Yes, Matthews missed a few games, and yes, captain John Tavares missed a single game, but other than that (and with the notable exception of veteran goalie Petr Mrazek, who has appeared in only two games), the Leafs have indeed been lucky to escape the fangs of the injury bug. Other teams have not been so fortunate, and their season has been effectively derailed just when it was trying to get off to a good start (see Canadiens, Montreal). Just having a similar lineup game-in and game-out has made it easier on Keefe to get the chemistry where it should be, on as many lines as it can be.
The addition last week of veteran winger Kyle Clifford should start to deliver results when Toronto goes through a California road swing this week.
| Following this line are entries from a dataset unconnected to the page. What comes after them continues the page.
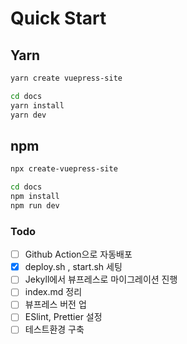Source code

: # Quick Start

## Yarn

```sh
yarn create vuepress-site

cd docs
yarn install
yarn dev
```

## npm

```sh
npx create-vuepress-site

cd docs
npm install
npm run dev
```

### Todo

-   [ ] Github Action으로 자동배포
-   [x] deploy.sh , start.sh 세팅
-   [ ] Jekyll에서 뷰프레스로 마이그레이션 진행
-   [ ] index.md 정리
-   [ ] 뷰프레스 버전 업
-   [ ] ESlint, Prettier 설정
-   [ ] 테스트환경 구축
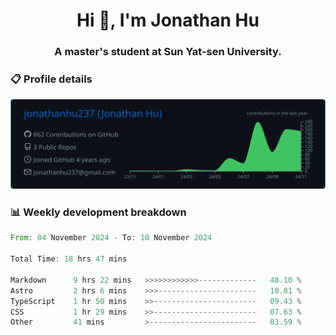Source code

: <h1 align="center">Hi 👋, I'm Jonathan Hu</h1>
<h3 align="center">A master's student at Sun Yat-sen University.</h3>

<h3> 📋 Profile details </h3>

<p align="center">
  <img src="https://raw.githubusercontent.com/jonathanhu237/jonathanhu237/main/profile-summary-card-output/github_dark/0-profile-details.svg" alt="Description">
</p>

<h3> 📊 Weekly development breakdown </h3>

<!--START_SECTION:waka-->

```rust
From: 04 November 2024 - To: 10 November 2024

Total Time: 18 hrs 47 mins

Markdown      9 hrs 22 mins   >>>>>>>>>>>>-------------   48.10 %
Astro         2 hrs 6 mins    >>>----------------------   10.81 %
TypeScript    1 hr 50 mins    >>-----------------------   09.43 %
CSS           1 hr 29 mins    >>-----------------------   07.63 %
Other         41 mins         >------------------------   03.59 %
```

<!--END_SECTION:waka-->
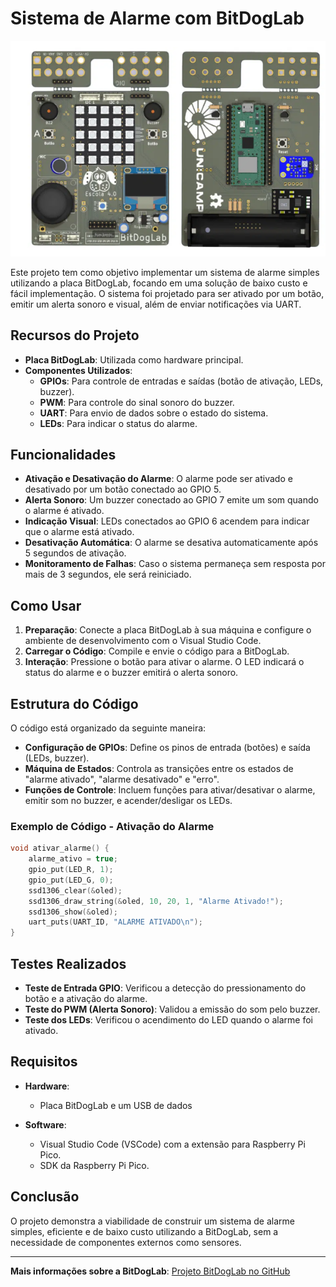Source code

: # Sistema de Alarme com BitDogLab

![Diagrama do Sistema](https://github.com/fabiofonteles1/Embarcados/blob/main/docs/img/Captura%20de%20tela%202025-02-08%20221404.png)

Este projeto tem como objetivo implementar um sistema de alarme simples utilizando a placa BitDogLab, focando em uma solução de baixo custo e fácil implementação. O sistema foi projetado para ser ativado por um botão, emitir um alerta sonoro e visual, além de enviar notificações via UART.

## Recursos do Projeto

- **Placa BitDogLab**: Utilizada como hardware principal.
- **Componentes Utilizados**:
  - **GPIOs**: Para controle de entradas e saídas (botão de ativação, LEDs, buzzer).
  - **PWM**: Para controle do sinal sonoro do buzzer.
  - **UART**: Para envio de dados sobre o estado do sistema.
  - **LEDs**: Para indicar o status do alarme.

## Funcionalidades

- **Ativação e Desativação do Alarme**: O alarme pode ser ativado e desativado por um botão conectado ao GPIO 5.
- **Alerta Sonoro**: Um buzzer conectado ao GPIO 7 emite um som quando o alarme é ativado.
- **Indicação Visual**: LEDs conectados ao GPIO 6 acendem para indicar que o alarme está ativado.
- **Desativação Automática**: O alarme se desativa automaticamente após 5 segundos de ativação.
- **Monitoramento de Falhas**: Caso o sistema permaneça sem resposta por mais de 3 segundos, ele será reiniciado.

## Como Usar

1. **Preparação**: Conecte a placa BitDogLab à sua máquina e configure o ambiente de desenvolvimento com o Visual Studio Code.
2. **Carregar o Código**: Compile e envie o código para a BitDogLab.
3. **Interação**: Pressione o botão para ativar o alarme. O LED indicará o status do alarme e o buzzer emitirá o alerta sonoro.

## Estrutura do Código

O código está organizado da seguinte maneira:

- **Configuração de GPIOs**: Define os pinos de entrada (botões) e saída (LEDs, buzzer).
- **Máquina de Estados**: Controla as transições entre os estados de "alarme ativado", "alarme desativado" e "erro".
- **Funções de Controle**: Incluem funções para ativar/desativar o alarme, emitir som no buzzer, e acender/desligar os LEDs.

### Exemplo de Código - Ativação do Alarme

```c
void ativar_alarme() {
    alarme_ativo = true;
    gpio_put(LED_R, 1);
    gpio_put(LED_G, 0);
    ssd1306_clear(&oled);
    ssd1306_draw_string(&oled, 10, 20, 1, "Alarme Ativado!");
    ssd1306_show(&oled);
    uart_puts(UART_ID, "ALARME ATIVADO\n");
}
```

## Testes Realizados

- **Teste de Entrada GPIO**: Verificou a detecção do pressionamento do botão e a ativação do alarme.
- **Teste do PWM (Alerta Sonoro)**: Validou a emissão do som pelo buzzer.
- **Teste dos LEDs**: Verificou o acendimento do LED quando o alarme foi ativado.

## Requisitos

- **Hardware**:
  - Placa BitDogLab e um USB de dados
  
- **Software**:
  - Visual Studio Code (VSCode) com a extensão para Raspberry Pi Pico.
  - SDK da Raspberry Pi Pico.

## Conclusão

O projeto demonstra a viabilidade de construir um sistema de alarme simples, eficiente e de baixo custo utilizando a BitDogLab, sem a necessidade de componentes externos como sensores.

---

**Mais informações sobre a BitDogLab**: [Projeto BitDogLab no GitHub](https://github.com/Fruett/BitDogLab)

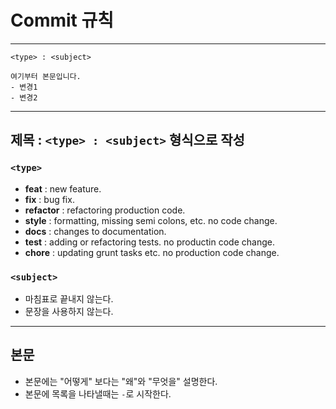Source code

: # Commit 규칙

---

```
<type> : <subject>

여기부터 본문입니다.
- 변경1
- 변경2
```

--- 

## 제목 : `<type> : <subject>` 형식으로 작성

### `<type>`
- **feat** : new feature.
- **fix** : bug fix.
- **refactor** : refactoring production code.
- **style** : formatting, missing semi colons, etc. no code change.
- **docs** : changes to documentation.
- **test** : adding or refactoring tests. no productin code change.
- **chore** : updating grunt tasks etc. no production code change.

### `<subject>`
- 마침표로 끝내지 않는다.
- 문장을 사용하지 않는다.

--- 

## 본문
- 본문에는 "어떻게" 보다는 "왜"와 "무엇을" 설명한다.
- 본문에 목록을 나타낼때는 `-`로 시작한다.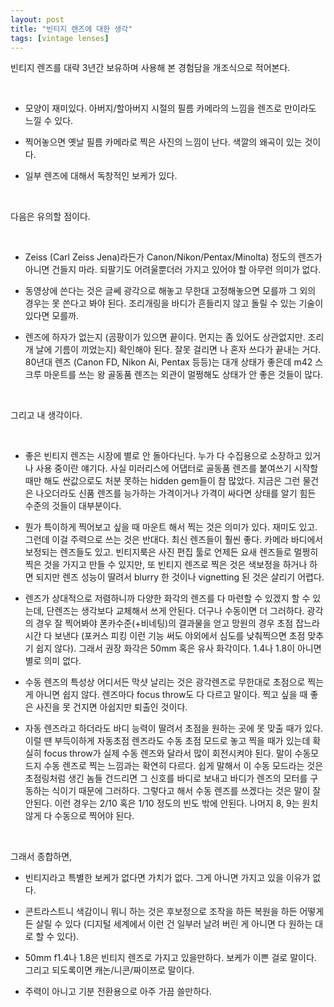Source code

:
 ```yaml
---
layout: post
title: "빈티지 렌즈에 대한 생각"
tags: [vintage lenses]
---
```


빈티지 렌즈를 대략 3년간 보유하며 사용해 본 경험담을 개조식으로 적어본다. 

​

- 모양이 재미있다. 아버지/할아버지 시절의 필름 카메라의 느낌을 렌즈로 만이라도 느낄 수 있다.

- 찍어놓으면 옛날 필름 카메라로 찍은 사진의 느낌이 난다. 색깔의 왜곡이 있는 것이다.

- 일부 렌즈에 대해서 독창적인 보케가 있다. 

​

다음은 유의할 점이다.

​

- Zeiss (Carl Zeiss Jena)라든가 Canon/Nikon/Pentax/Minolta) 정도의 렌즈가 아니면 건들지 마라. 되팔기도 어려울뿐더러 가지고 있어야 할 아무런 의미가 없다.

- 동영상에 쓴다는 것은 글쎄 광각으로 해놓고 무한대 고정해놓으면 모를까 그 외의 경우는 못 쓴다고 봐야 된다. 조리개링을 바디가 흔들리지 않고 돌릴 수 있는 기술이 있다면 모를까.

- 렌즈에 하자가 없는지 (곰팡이가 있으면 끝이다. 먼지는 좀 있어도 상관없지만. 조리개 날에 기름이 끼었는지) 확인해야 된다. 잘못 걸리면 나 혼자 쓰다가 끝내는 거다. 80년대 렌즈 (Canon FD, Nikon Ai, Pentax 등등)는 대개 상태가 좋은데 m42 스크루 마운트를 쓰는 왕 골동품 렌즈는 외관이 멀쩡해도 상태가 안 좋은 것들이 많다. 

​

그리고 내 생각이다.

​

- 좋은 빈티지 렌즈는 시장에 별로 안 돌아다닌다. 누가 다 수집용으로 소장하고 있거나 사용 중이란 얘기다. 사실 미러리스에 어댑터로 골동품 렌즈를 붙여쓰기 시작할 때만 해도 싼값으로도 처분 못하는 hidden gem들이 참 많았다. 지금은 그런 물건은 나오더라도 신품 렌즈를 능가하는 가격이거나 가격이 싸다면 상태를 알기 힘든 수준의 것들이 대부분이다. 

- 뭔가 특이하게 찍어보고 싶을 때 마운트 해서 찍는 것은 의미가 있다. 재미도 있고. 그런데 이걸 주력으로 쓰는 것은 반대다. 최신 렌즈들이 훨씬 좋다. 카메라 바디에서 보정되는 렌즈들도 있고. 빈티지룩은 사진 편집 툴로 언제든 요새 렌즈들로 멀쩡히 찍은 것을 가지고 만들 수 있지만, 또 빈티지 렌즈로 찍은 것은 색보정을 하거나 하면 되지만 렌즈 성능이 딸려서 blurry 한 것이나 vignetting 된 것은 살리기 어렵다. 

- 렌즈가 상대적으로 저렴하니까 다양한 화각의 렌즈를 다 마련할 수 있겠지 할 수 있는데, 단렌즈는 생각보다 교체해서 쓰게 안된다. 더구나 수동이면 더 그러하다. 광각의 경우 잘 찍어봐야 폰카수준(+비네팅)의 결과물을 얻고 망원의 경우 초점 잡느라 시간 다 보낸다 (포커스 피킹 이런 기능 써도 야외에서 심도를 낮춰찍으면 초점 맞추기 쉽지 않다). 그래서 권장 화각은 50mm 혹은 유사 화각이다. 1.4나 1.8이 아니면 별로 의미 없다. 

- 수동 렌즈의 특성상 어디서든 막샷 날리는 것은 광각렌즈로 무한대로 초점으로 찍는 게 아니면 쉽지 않다. 렌즈마다 focus throw도 다 다르고 말이다. 찍고 싶을 때 좋은 사진을 못 건지면 아쉽지만 퇴출인 것이다.

- 자동 렌즈라고 하더라도 바디 능력이 딸려서 초점을 원하는 곳에 못 맞출 때가 있다. 이럴 땐 부득이하게 자동초점 렌즈라도 수동 초점 모드로 놓고 찍을 때가 있는데 확실히 focus throw가 실제 수동 렌즈와 달라서 많이 회전시켜야 된다. 말이 수동모드지 수동 렌즈로 찍는 느낌과는 확연히 다르다. 쉽게 말해서 이 수동 모드라는 것은 초점링처럼 생긴 놈들 건드리면 그 신호를 바디로 보내고 바디가 렌즈의 모터를 구동하는 식이기 때문에 그러하다. 그렇다고 해서 수동 렌즈를 쓰겠다는 것은 말이 잘 안된다. 이런 경우는 2/10 혹은 1/10 정도의 빈도 밖에 안된다. 나머지 8, 9는 원치 않게 다 수동으로 찍어야 된다.

​

그래서 종합하면,

- 빈티지라고 특별한 보케가 없다면 가치가 없다. 그게 아니면 가지고 있을 이유가 없다. 

- 콘트라스트니 색감이니 뭐니 하는 것은 후보정으로 조작을 하든 복원을 하든 어떻게든 살릴 수 있다 (디지털 세계에서 이런 건 일부러 날려 버린 게 아니면 다 원하는 대로 할 수 있다).

- 50mm f1.4나 1.8은 빈티지 렌즈로 가지고 있을만하다. 보케가 이쁜 걸로 말이다. 그리고 되도록이면 캐논/니콘/짜이쯔로 말이다.

- 주력이 아니고 기분 전환용으로 아주 가끔 쓸만하다.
The Leafs then host the rapidly-improving Colorado Avalanche before a shorter road trip takes them to Minnesota and Winnipeg. And right after that, the Buds host Columbus, Tampa Bay and Chicago. That’s a nine-game span overall where Toronto needs to be in top form.
That’s not going to be easy, and that’s why good health matters so much. You won’t get past the Avs or the Bolts unless all of your pistons are firing. This modern NHL Era has so many teams that can produce a stretch or two of top-shelf play in any given game; the only question is which of those teams can produce enough extended stretches to secure themselves a playoff berth.